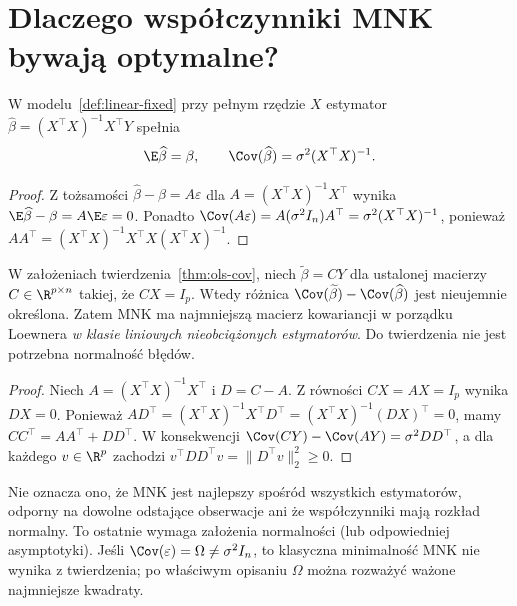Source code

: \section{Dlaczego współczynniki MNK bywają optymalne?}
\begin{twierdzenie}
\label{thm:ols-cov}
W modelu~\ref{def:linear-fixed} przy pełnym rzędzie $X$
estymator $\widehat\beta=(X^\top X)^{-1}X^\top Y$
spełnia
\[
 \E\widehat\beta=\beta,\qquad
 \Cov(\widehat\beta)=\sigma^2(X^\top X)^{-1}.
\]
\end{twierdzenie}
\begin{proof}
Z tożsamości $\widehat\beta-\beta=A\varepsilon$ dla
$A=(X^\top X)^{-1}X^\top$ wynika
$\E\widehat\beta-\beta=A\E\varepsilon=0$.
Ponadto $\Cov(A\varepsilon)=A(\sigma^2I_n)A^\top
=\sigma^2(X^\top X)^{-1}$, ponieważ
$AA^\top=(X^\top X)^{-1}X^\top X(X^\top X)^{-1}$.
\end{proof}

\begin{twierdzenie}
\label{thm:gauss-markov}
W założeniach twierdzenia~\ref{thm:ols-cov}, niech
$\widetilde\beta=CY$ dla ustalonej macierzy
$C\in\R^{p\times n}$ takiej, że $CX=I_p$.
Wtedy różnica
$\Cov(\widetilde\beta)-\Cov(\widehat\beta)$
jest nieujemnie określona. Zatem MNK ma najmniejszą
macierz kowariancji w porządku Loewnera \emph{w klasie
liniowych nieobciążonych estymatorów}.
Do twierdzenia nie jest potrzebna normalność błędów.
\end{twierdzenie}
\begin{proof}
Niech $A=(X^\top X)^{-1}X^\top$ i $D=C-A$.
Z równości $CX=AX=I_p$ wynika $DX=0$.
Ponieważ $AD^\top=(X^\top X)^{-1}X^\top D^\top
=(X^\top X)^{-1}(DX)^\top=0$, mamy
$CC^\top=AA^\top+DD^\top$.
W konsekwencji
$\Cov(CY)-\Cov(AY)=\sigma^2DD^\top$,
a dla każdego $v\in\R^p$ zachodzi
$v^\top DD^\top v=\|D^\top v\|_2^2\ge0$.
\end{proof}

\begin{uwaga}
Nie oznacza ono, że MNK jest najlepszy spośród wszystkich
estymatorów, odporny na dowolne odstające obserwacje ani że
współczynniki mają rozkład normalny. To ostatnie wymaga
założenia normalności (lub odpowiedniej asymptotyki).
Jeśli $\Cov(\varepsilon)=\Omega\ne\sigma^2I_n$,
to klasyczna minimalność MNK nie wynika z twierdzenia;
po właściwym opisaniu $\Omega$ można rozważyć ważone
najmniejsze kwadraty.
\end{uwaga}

• • • • • • •

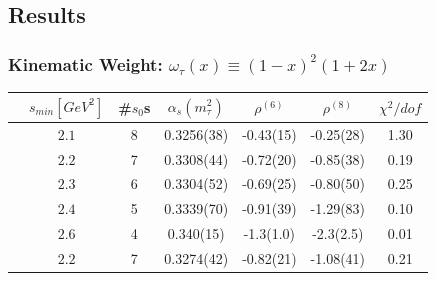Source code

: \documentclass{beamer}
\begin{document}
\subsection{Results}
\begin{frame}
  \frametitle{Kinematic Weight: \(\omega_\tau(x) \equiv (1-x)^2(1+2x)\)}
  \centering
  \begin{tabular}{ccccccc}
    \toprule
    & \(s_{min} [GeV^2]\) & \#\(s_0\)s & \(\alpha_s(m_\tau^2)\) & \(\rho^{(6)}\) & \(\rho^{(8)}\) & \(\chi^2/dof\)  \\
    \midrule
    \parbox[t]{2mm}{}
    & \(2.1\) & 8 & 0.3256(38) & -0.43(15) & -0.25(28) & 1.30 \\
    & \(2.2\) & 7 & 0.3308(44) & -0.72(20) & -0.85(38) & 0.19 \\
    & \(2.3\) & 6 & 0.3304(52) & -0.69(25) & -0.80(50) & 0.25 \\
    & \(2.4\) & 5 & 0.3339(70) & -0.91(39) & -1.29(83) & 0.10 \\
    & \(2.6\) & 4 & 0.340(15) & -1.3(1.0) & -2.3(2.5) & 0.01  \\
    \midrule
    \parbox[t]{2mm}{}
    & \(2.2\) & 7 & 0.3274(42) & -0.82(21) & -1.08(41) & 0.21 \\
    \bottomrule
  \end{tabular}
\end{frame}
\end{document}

• • • • • • •

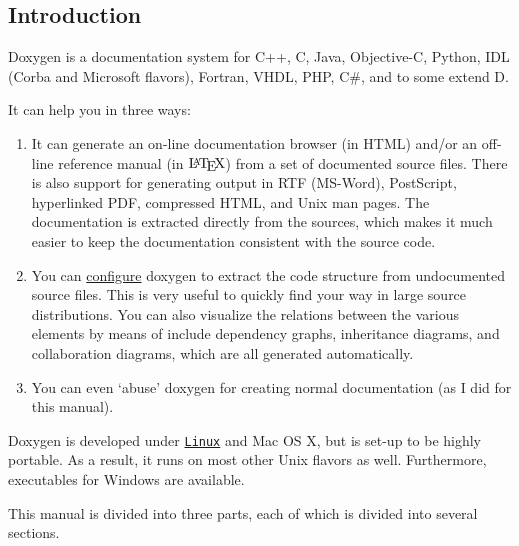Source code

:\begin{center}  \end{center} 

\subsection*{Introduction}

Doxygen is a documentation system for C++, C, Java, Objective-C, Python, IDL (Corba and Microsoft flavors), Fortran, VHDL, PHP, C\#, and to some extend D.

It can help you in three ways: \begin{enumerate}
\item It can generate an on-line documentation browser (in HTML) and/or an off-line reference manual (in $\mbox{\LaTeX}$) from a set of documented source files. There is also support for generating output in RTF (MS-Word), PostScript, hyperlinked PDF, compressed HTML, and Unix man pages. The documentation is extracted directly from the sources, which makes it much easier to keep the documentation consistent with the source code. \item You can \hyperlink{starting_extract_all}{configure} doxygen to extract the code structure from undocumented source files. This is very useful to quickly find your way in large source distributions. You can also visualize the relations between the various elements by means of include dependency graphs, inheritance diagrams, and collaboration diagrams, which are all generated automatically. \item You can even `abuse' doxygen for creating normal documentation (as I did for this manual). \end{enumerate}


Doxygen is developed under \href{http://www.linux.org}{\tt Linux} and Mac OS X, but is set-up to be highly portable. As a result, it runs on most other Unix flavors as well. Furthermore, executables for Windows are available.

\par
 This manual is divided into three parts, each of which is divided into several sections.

• • • • • • •

REQUIREMENT:
Which lines above include "subsection"? Show each of them by copying it.

EXERCISE RESPONSE:
\subsection{Results}
\subsection*{Introduction}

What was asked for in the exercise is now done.